Elle a rajouté, à toutes fins utiles, que « Signal fait l’objet d’un audit indépendant, son code source est ouvert et son protocole est testé depuis plus de 10 ans ». Une adresse spéciale, [email protected], existe d’ailleurs pour traiter tous les rapports concernant une éventuelle faille. Si c’est avéré, Signal fait alors l’objet d’un correctif pour corriger le défaut.
Signal, comme d’autres apps, a parfois des faiblesses. En 2019, une ingénieure de Google spécialisée dans la sécurité avait repéré un bug sur Android. Dans des circonstances exceptionnelles, un attaquant pouvait téléphoner à une cible et parvenir à maintenir le canal audio ouvert, en toute discrétion. Ce faisant, on pouvait espionner les discussions aux alentours. Le bug a été corrigé le jour même.
Dans d’autres cas, les allégations sont infondées. C’est le cas en 2020 et en 2021, lorsque la qualité de son chiffrement de bout en bout a été remis en question. Plus récemment encore, une prétendue faille critique a émergé en octobre 2023. Mais, après enquête, aucune preuve tangible prouvant la réalité de cette vulnérabilité a été communiquée.

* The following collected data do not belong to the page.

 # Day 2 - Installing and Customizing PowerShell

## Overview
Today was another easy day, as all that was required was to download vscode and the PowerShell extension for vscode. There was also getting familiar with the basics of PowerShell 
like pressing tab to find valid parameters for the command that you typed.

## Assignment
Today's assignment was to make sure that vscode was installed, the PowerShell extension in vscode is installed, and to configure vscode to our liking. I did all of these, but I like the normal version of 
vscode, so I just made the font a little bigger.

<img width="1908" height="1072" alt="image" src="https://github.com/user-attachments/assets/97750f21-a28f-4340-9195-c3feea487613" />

Signal, une référence du genre
Plusieurs spécialistes en cyber ont souligné l’excellence de Signal — au point que son protocole de chiffrement, d’ailleurs, a été largement repris par d’autres applications, de WhatsApp à Google Messages, en passant par Messenger ou Skype. C’est le cas d’Olivier Blazy, chercheur en cryptographie, ou encore Baptiste Robert, un hacker et chercheur en cybersécurité.
« Signal est une référence en matière de sécurité. L’insinuation de problème de sécurité de la Première ministre est dangereux et inquiétant », a ainsi écrit Baptiste Robert. « Cette pointe d’antiaméricanisme [la fondation Signal est basée aux États-Unis, NDLR] idéologique constante est nuisible au débat et ne devrait pas jouer sur les discussions techniques », a-t-il ajouté.

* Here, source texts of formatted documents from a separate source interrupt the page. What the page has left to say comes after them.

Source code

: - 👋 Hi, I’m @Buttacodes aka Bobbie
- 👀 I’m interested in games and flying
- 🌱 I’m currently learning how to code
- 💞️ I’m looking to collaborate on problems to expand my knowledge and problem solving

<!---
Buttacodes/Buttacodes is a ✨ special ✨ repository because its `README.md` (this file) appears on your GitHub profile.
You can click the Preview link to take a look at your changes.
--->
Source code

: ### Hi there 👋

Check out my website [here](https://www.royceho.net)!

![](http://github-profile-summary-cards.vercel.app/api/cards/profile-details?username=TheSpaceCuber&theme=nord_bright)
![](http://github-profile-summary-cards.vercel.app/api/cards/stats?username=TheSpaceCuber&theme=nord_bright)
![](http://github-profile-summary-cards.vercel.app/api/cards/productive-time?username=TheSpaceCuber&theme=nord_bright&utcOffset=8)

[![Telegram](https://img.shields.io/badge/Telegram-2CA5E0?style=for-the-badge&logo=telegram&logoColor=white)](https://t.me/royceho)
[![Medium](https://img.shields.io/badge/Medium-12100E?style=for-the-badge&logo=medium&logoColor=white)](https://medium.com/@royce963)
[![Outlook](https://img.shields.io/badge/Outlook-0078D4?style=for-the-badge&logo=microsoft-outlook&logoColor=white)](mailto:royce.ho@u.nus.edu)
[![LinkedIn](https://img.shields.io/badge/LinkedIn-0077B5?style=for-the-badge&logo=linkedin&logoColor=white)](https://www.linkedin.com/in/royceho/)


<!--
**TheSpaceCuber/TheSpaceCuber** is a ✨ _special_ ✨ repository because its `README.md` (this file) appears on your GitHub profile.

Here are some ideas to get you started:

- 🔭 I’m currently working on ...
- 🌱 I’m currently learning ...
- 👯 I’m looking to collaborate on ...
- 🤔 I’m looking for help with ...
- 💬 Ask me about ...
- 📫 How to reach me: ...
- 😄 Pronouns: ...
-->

Au-delà des qualités propres d’Olvid, soulignées par Baptiste Robert, mais aussi par l’Agence nationale de la sécurité des systèmes d’information (Anssi), qui lui a délivré une certification de sécurité de premier niveau, la question est de savoir si tout cela ne va pas finir par se retourner contre elle. Surtout si elle est présentée comme une solution parfaitement sûre.
Le ministre délégué de la Transition numérique et des télécommunications, Jean-Noël Barrot, a ainsi parlé d’Olvid comme d’une application « 100 % sûre » lors d’une interview avec France Info. Une déclaration qui place l’application française dans une posture délicate si jamais une faiblesse est repérée un jour dans le logiciel. En matière de sécurité, il faut se méfier des phrases définitives.